#### What is needed
Copy out each line of the data holding "upload".

===== Data to examine =====

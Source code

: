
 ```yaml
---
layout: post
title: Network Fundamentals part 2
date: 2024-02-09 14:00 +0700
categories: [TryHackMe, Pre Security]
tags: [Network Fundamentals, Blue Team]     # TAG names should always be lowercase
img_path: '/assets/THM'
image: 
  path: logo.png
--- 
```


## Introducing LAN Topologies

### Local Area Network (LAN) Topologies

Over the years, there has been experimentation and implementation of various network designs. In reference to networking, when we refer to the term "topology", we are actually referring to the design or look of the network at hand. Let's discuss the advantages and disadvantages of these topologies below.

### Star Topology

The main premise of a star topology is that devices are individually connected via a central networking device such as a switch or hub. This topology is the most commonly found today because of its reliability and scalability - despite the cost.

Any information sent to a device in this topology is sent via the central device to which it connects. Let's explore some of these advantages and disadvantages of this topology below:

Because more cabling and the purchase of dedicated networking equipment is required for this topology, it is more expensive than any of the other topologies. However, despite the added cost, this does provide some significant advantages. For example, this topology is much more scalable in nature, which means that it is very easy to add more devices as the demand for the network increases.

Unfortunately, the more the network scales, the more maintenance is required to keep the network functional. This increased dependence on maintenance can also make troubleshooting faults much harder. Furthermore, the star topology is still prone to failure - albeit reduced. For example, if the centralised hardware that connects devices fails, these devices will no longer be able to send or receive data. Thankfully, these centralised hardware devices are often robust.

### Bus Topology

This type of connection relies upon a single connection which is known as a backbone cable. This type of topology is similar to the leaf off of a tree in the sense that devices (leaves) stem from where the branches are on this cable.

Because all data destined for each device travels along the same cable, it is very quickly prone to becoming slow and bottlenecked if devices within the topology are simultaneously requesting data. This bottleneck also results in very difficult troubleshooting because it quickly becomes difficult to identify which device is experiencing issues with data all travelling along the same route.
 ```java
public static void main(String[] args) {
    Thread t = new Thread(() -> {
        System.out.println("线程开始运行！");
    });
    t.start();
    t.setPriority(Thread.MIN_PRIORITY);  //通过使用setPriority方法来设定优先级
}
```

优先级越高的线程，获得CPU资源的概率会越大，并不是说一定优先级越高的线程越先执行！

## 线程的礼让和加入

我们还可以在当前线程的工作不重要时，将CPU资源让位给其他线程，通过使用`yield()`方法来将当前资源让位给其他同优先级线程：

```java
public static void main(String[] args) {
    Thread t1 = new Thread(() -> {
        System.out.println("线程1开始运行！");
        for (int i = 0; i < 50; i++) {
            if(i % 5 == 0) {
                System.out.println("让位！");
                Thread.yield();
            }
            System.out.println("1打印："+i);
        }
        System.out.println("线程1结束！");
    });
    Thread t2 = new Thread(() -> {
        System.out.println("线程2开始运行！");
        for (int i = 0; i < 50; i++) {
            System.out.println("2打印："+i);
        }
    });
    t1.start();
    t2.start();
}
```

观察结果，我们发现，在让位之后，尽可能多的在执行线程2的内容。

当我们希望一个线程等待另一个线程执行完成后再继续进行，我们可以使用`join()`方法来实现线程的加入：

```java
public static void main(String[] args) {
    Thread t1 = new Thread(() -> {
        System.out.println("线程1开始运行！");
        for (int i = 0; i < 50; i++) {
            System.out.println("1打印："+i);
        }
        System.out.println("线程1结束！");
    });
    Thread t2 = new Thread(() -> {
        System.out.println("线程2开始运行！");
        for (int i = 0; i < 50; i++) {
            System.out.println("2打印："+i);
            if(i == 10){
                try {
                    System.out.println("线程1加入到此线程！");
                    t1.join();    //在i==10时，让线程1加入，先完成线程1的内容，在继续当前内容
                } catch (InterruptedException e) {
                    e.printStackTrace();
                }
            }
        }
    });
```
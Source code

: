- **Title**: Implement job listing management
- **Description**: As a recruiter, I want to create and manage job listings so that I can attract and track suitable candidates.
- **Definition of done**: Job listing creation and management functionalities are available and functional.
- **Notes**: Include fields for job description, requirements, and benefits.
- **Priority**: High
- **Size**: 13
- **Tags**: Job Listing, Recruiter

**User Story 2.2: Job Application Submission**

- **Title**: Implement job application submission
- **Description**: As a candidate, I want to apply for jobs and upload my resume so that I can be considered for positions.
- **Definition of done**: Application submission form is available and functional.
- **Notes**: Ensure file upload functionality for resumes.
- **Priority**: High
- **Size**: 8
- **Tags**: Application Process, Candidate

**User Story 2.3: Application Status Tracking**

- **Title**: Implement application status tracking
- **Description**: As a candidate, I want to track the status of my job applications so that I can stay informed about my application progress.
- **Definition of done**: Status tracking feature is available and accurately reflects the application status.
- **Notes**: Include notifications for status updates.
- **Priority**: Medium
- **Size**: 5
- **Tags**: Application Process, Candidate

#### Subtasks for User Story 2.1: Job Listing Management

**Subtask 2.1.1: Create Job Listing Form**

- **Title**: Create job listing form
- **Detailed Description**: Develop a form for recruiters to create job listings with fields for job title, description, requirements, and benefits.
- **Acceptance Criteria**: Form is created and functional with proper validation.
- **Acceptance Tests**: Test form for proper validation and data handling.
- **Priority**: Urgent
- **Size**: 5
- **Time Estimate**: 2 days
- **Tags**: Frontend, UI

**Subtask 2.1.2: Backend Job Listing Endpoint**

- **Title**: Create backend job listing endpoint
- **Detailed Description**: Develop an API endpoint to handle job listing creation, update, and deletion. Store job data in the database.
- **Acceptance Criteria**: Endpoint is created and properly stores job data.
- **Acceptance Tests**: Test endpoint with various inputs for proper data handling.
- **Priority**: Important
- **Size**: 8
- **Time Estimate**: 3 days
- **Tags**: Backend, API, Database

=====

#### Reply to the task
- **Description**: As a candidate, I want to apply for jobs and upload my resume so that I can be considered for positions.
- **Notes**: Ensure file upload functionality for resumes.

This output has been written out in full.